- _PROVIDED DATA_
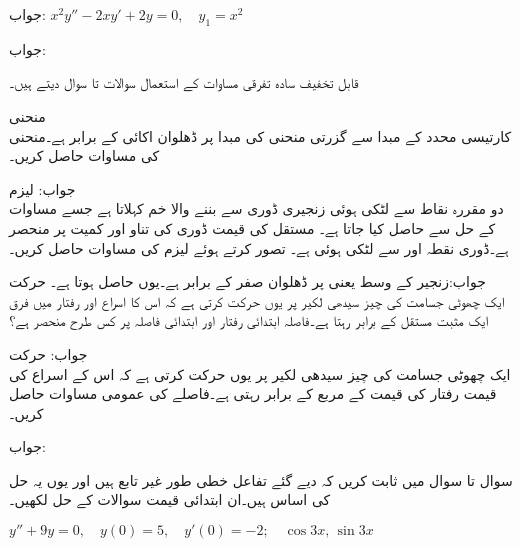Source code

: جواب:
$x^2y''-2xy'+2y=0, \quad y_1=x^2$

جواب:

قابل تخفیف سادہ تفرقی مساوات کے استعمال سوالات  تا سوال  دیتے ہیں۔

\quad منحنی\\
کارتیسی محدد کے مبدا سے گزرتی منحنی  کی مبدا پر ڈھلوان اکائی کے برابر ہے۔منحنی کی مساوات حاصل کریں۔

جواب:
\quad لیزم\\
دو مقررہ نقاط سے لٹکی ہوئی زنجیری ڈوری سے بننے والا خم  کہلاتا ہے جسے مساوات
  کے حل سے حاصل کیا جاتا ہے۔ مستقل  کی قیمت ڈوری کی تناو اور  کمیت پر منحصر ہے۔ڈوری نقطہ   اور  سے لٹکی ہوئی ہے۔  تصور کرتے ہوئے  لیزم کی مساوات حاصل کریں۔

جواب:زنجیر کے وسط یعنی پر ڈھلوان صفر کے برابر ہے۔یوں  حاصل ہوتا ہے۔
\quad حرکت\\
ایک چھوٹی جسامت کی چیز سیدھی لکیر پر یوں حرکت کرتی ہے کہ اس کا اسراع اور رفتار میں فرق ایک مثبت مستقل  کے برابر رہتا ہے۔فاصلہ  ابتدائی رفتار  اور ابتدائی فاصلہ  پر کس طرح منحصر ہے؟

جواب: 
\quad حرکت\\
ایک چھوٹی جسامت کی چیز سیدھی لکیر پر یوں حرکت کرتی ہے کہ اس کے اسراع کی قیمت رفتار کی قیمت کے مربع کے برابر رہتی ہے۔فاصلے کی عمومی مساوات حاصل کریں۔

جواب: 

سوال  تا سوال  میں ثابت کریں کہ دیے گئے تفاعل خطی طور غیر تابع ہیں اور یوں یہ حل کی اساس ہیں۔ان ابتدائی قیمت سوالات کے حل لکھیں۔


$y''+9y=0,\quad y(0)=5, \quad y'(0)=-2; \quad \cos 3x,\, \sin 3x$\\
==
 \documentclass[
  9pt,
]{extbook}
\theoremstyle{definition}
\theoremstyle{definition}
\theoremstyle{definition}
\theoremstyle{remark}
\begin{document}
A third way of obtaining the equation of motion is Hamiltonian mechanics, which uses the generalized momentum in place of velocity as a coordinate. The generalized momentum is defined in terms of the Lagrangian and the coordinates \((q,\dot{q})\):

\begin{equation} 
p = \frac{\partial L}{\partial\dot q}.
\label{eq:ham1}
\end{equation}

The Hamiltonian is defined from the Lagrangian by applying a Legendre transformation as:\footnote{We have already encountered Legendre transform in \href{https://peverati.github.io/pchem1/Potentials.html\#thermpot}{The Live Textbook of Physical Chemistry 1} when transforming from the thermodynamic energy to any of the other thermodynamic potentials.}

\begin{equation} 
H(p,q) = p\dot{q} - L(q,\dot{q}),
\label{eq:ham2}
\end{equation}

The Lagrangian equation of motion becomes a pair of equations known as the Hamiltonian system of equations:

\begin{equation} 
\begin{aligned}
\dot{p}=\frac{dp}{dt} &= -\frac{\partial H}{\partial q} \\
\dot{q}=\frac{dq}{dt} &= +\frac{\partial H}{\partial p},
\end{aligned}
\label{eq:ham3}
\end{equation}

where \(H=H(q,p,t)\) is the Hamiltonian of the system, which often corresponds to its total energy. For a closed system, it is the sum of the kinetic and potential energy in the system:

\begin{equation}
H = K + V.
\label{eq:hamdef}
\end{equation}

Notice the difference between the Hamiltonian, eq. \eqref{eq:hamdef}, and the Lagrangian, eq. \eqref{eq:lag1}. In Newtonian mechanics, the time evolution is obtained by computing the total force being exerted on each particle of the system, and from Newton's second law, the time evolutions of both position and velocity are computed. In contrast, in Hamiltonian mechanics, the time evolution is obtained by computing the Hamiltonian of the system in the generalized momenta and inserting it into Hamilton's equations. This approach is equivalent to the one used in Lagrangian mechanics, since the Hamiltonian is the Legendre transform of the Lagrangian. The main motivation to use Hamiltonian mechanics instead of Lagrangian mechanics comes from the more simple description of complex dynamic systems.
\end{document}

- _TASK TO CARRY OUT_
Where a line of the data holds "حرکت", show that line.

- _RESPONSE TO THIS EXERCISE_
\quad حرکت\\
ایک چھوٹی جسامت کی چیز سیدھی لکیر پر یوں حرکت کرتی ہے کہ اس کا اسراع اور رفتار میں فرق ایک مثبت مستقل  کے برابر رہتا ہے۔فاصلہ  ابتدائی رفتار  اور ابتدائی فاصلہ  پر کس طرح منحصر ہے؟
\quad حرکت\\
ایک چھوٹی جسامت کی چیز سیدھی لکیر پر یوں حرکت کرتی ہے کہ اس کے اسراع کی قیمت رفتار کی قیمت کے مربع کے برابر رہتی ہے۔فاصلے کی عمومی مساوات حاصل کریں۔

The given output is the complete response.